Yulius menjelaskan, sesuai ketentuan, jika kategori industri kecil pendekatannya adalah pembinaan oleh pemerintah setempat. Namun jika modusnya sudah sistemik dan berulang, pemilik industri bisa dikenai sanksi berat untuk meningkatkan efek jera. “Pro justitia adalah pilihan terakhir,” ujarnya.

Temuan BPOM Pusat menyebutkan sepanjang 2016 ada 12 perkara terkait dengan peredaran pangan berbahaya di seluruh Indonesia. Sumatera Utara adalah salah satu provinsi yang banyak beredar pangan mengandung bahan berbahaya. Selain Sumatera Utara, pangan berbahaya juga banyak beredar di DKI Jakarta, Jawa Barat, Lampung, dan Sulawesi Utara. Yang dikategorikan bahwan berbahaya antara lain formalin, boraks dan rhodamin.

Selain mi, formalin juga acap kali dijadikan campuran ke dalam bakso, daging ayam, ikan asin, dan ikan segar. Bahan kimia ini digunakan agar bahan makanan bisa tahan lama. “Kalau makanan jenis perishable (mengandung kadar air tinggi) masih terlihat awet meski berhari-hari, patut dicurigai,” kata Yulius.
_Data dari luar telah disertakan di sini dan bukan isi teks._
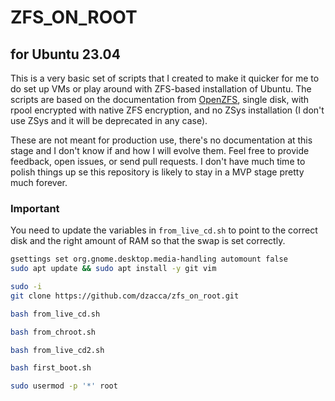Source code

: # ZFS_ON_ROOT
## for Ubuntu 23.04
This is a very basic set of scripts that I created to make it quicker for me
to do set up VMs or play around with ZFS-based installation of Ubuntu.
The scripts are based on the documentation from
[OpenZFS](https://openzfs.github.io/openzfs-docs/Getting%20Started/Ubuntu/Ubuntu%2022.04%20Root%20on%20ZFS.html#step-5-grub-installation),
single disk, with rpool encrypted with native ZFS encryption, and no ZSys
installation (I don't use ZSys and it will be deprecated in any case).

These are not meant for production use, there's no documentation at this stage
and I don't know if and how I will evolve them. Feel free to provide feedback,
open issues, or send pull requests. I don't have much time to polish things up
se this repository is likely to stay in a MVP stage pretty much forever.


### Important
You need to update the variables in `from_live_cd.sh` to point to the correct
disk and the right amount of RAM so that the swap is set correctly.

``` bash
gsettings set org.gnome.desktop.media-handling automount false
sudo apt update && sudo apt install -y git vim

sudo -i
git clone https://github.com/dzacca/zfs_on_root.git

bash from_live_cd.sh

bash from_chroot.sh

bash from_live_cd2.sh

bash first_boot.sh

sudo usermod -p '*' root
```
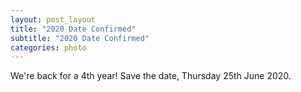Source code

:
 ```yaml
---
layout: post_layout
title: "2020 Date Confirmed"
subtitle: "2020 Date Confirmed"
categories: photo
---
```


We're back for a 4th year! Save the date, Thursday 25th June 2020.
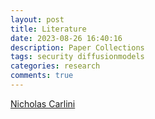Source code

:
 ```yaml
---
layout: post
title: Literature
date: 2023-08-26 16:40:16
description: Paper Collections
tags: security diffusionmodels
categories: research
comments: true
---
```


[Nicholas Carlini](https://nicholas.carlini.com/writing/2019/all-adversarial-example-papers.html)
Meski berbahaya, efek samping yang ditimbulkan bahan makanan yang mengandung zat berbahaya ini tidak serta merta terjadi. Akibatnya, masyarakat cenderung acuh terhadap peredaran makanan berbahan kimia ini.

Setelah hasil tes kit keluar, ada tiga petugas BPOM yang mendatangi Duma. Petugas itu menyampaikan informasi bahwa mi kuning miliknya positif mengandung formalin. Petugas menyarankan agar Duma tak menjual mi kuning itu lagi. Namun keesokan harinya ia tetap mengambil mi dari Mak Kristin. Ia beralasan, "Apa lagi yang mau kami jual?"